The next morning, the church bus was found in Broadway East, a burned out shell. No sign of Laura Silsby or the missionaries, but a single sign was left hanging on a parking meter near the bus. It read:

Bawl’mer ain’t Haiti, Bitch.

Baltimore Police Commissioner Frederick H. Bealefeld, III placed a red pushpin into a Batlimore map at the site of the bus arson.

“It’s a terrible thing,” he said, shaking his head, and went on to cite the city’s record for the first four months of 2010 showed improvement. “Violent crime in Baltimore is on the decline for the third year in a row,” he bragged.

Meanwhile Sislby’s repair crew back in Pennsylvania packed rapidly and fled the decrepit hotel.

Day 13

Various National adoption agencies began to rethink their Maryland orphan strategy in the wake of the martyred missionaries.

In a  joint press statement from 13 adoption agencies, the crumbling situation was decried as too hazardous for adoption releif agencies to enter.  “Maryland is out of control, it has devolved into chaos and violence in the aftermath of the quake.”

The thirteen agencies have pledged to redouble their child saving efforts in other, less hazardous parts of the world.

http://www.prm.ox.ac.uk/sitephotos/factsheetimgs/png2.jpgHolt International was last seen working up a plan for Papua New Guinea, trying to get around the six month residency requirement, saying “Ethiopia is eventually going to run dry.

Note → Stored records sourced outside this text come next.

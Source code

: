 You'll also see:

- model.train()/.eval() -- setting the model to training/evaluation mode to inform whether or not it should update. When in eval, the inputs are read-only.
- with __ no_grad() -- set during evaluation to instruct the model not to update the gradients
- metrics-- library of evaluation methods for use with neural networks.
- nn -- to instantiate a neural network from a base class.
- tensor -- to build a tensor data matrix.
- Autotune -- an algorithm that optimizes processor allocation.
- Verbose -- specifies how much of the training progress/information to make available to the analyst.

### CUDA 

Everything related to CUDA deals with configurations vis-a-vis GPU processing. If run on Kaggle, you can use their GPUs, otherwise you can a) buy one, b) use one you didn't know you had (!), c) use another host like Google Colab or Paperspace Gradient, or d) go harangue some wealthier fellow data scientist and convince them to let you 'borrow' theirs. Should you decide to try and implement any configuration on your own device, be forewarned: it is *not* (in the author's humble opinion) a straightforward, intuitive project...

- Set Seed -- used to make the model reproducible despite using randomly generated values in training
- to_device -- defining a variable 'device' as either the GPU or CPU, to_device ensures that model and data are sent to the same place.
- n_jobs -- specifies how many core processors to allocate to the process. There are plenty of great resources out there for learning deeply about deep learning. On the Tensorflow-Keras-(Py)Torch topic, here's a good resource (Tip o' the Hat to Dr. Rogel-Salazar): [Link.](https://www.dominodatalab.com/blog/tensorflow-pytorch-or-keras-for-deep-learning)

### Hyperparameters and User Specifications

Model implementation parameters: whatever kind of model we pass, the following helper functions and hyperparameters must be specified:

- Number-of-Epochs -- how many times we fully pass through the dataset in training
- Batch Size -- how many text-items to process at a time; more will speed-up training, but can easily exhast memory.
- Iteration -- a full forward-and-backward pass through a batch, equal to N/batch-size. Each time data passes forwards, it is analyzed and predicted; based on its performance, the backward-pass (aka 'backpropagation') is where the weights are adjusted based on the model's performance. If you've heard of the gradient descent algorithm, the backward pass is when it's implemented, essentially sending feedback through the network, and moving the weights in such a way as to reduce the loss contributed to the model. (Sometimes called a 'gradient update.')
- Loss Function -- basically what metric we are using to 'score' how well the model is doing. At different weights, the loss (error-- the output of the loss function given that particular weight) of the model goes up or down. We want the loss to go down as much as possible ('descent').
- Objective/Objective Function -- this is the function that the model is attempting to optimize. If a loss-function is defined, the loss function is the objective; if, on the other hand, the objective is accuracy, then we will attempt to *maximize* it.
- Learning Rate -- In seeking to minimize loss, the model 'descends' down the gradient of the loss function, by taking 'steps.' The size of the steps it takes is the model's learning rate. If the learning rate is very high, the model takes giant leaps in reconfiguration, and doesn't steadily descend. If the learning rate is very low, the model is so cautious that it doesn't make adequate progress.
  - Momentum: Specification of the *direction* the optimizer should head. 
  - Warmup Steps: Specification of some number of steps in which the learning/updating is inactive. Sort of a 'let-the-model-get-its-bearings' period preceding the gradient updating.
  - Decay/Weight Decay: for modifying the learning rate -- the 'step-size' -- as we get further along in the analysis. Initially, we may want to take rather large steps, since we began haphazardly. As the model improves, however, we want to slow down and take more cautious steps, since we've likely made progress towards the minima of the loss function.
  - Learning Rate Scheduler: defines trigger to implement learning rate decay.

We have to think about where international adoptions are going to come from next. We’re always keeping an eye out for places we can achieve relaxed restrictions and quick uncomplicated placements. The very existence of our industry is at stake!”

(See From Ethiopia… to your home)

</sarcasm> </parody>

Again,  I’m not genuinely comparing Maryland’s bump in the predawn hours to the ongoing catastrophe in Haiti, I’m merely making a point about the arbitrary nature of who gets declared an orphan and the absurd lengths the industry and would-be-adopters go to in the aftermath of natural disasters and how such is viewed as normative and all right, if not “baby saving”. I’m merely re-contextualizing, and pointing out other potential consequences in other situations for the sake of parody in hopes that maybe at least some people will stop to think.

Laura Silsby of course, continues on living out whatever is left of her sorry life between her debts, divorce, and Haitian ‘adventure’ unharmed.